> _YOUR GOAL_:
The full text of the records below, minus any pictures, should be given back word for word.

> _INPUT_:
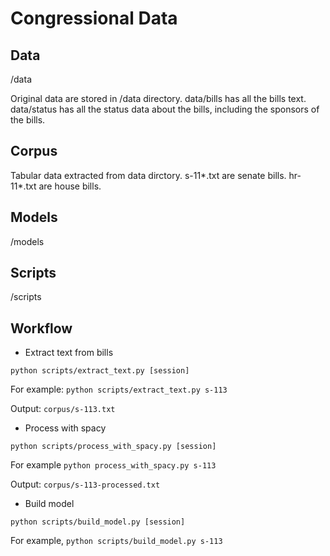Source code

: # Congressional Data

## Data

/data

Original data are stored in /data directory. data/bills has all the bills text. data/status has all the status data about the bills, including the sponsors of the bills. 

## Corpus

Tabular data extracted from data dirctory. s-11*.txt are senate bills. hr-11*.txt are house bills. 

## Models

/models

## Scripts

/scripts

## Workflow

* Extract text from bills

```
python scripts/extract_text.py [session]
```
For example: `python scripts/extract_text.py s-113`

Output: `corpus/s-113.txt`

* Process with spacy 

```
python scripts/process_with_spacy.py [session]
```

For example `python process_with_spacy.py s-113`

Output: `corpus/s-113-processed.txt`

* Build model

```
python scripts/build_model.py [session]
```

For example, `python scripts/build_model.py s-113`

> _EXERCISE ANSWER_:
Source code

: # Congressional Data

## Data

/data

Original data are stored in /data directory. data/bills has all the bills text. data/status has all the status data about the bills, including the sponsors of the bills. 

## Corpus

Tabular data extracted from data dirctory. s-11*.txt are senate bills. hr-11*.txt are house bills. 

## Models

/models

## Scripts

/scripts

## Workflow

* Extract text from bills

```
python scripts/extract_text.py [session]
```
For example: `python scripts/extract_text.py s-113`

Output: `corpus/s-113.txt`

* Process with spacy 

```
python scripts/process_with_spacy.py [session]
```

For example `python process_with_spacy.py s-113`

Output: `corpus/s-113-processed.txt`

* Build model

```
python scripts/build_model.py [session]
```

For example, `python scripts/build_model.py s-113`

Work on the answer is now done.